(TASK DATA begins)

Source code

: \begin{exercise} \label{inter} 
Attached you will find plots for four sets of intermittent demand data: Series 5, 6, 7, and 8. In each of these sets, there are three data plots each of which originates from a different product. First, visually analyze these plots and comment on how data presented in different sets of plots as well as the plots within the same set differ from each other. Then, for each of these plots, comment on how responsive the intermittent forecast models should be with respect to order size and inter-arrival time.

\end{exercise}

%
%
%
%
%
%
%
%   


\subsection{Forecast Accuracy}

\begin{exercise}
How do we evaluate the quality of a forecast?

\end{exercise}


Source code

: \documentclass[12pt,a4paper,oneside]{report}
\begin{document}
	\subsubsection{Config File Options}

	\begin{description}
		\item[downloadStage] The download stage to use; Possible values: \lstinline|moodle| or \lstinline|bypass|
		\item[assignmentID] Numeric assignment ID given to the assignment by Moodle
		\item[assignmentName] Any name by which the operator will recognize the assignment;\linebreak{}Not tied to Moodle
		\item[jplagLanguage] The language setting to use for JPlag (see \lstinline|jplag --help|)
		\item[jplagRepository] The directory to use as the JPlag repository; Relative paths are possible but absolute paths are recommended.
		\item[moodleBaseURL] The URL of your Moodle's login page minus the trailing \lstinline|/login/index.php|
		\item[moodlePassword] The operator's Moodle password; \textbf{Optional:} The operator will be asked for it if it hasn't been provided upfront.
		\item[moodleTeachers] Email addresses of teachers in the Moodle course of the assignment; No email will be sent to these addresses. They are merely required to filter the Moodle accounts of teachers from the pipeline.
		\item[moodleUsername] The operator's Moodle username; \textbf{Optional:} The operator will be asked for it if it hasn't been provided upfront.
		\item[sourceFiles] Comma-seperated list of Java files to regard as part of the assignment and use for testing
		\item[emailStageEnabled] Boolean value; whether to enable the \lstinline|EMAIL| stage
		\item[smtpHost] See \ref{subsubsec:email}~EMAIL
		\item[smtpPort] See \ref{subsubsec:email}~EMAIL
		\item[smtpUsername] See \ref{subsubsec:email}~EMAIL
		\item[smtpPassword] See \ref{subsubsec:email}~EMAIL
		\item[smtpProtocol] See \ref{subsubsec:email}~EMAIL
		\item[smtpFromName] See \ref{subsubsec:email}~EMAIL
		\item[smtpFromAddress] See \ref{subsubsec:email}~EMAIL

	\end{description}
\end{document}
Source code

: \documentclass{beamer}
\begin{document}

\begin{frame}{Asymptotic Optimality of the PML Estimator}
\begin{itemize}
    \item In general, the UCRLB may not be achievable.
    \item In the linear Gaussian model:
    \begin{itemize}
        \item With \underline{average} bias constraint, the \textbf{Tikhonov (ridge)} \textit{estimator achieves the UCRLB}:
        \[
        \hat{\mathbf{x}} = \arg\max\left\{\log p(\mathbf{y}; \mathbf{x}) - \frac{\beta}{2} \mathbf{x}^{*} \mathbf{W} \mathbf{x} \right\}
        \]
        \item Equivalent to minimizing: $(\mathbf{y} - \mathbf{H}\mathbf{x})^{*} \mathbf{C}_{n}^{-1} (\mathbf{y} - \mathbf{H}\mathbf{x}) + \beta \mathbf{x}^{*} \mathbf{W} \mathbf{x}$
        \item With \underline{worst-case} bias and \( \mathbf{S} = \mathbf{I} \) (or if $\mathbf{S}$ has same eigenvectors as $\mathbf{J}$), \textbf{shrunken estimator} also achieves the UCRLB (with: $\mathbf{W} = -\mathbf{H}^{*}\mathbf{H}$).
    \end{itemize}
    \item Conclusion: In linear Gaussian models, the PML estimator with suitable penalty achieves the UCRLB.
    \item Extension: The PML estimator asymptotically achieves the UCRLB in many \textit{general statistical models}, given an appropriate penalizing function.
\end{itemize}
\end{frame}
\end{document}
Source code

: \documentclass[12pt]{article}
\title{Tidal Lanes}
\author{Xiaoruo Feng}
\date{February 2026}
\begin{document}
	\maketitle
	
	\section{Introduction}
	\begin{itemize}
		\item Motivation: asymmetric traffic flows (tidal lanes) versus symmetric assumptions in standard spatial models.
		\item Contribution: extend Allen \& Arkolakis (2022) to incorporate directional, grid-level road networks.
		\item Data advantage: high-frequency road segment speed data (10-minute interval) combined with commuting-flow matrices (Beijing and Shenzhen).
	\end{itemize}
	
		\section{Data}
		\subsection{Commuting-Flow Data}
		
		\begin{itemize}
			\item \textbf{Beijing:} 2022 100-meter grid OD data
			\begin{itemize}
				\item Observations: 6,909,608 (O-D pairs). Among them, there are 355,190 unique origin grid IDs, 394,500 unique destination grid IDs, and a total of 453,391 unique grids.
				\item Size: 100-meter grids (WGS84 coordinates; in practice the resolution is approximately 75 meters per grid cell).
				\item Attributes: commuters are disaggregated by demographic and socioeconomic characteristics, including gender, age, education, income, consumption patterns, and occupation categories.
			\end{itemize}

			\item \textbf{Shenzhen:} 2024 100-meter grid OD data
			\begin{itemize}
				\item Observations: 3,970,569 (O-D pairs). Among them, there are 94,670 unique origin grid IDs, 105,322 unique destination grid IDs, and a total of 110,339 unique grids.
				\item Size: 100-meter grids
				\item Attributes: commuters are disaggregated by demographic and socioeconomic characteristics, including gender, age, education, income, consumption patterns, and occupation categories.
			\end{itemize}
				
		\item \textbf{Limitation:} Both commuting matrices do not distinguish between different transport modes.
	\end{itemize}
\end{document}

(TASK DATA ends)

### [AIM OF THE TASK]
Match on "hasn" and report each line of the data above that has it.

### [ANSWER FOR THIS EXERCISE]
		\item[moodlePassword] The operator's Moodle password; \textbf{Optional:} The operator will be asked for it if it hasn't been provided upfront.
		\item[moodleUsername] The operator's Moodle username; \textbf{Optional:} The operator will be asked for it if it hasn't been provided upfront.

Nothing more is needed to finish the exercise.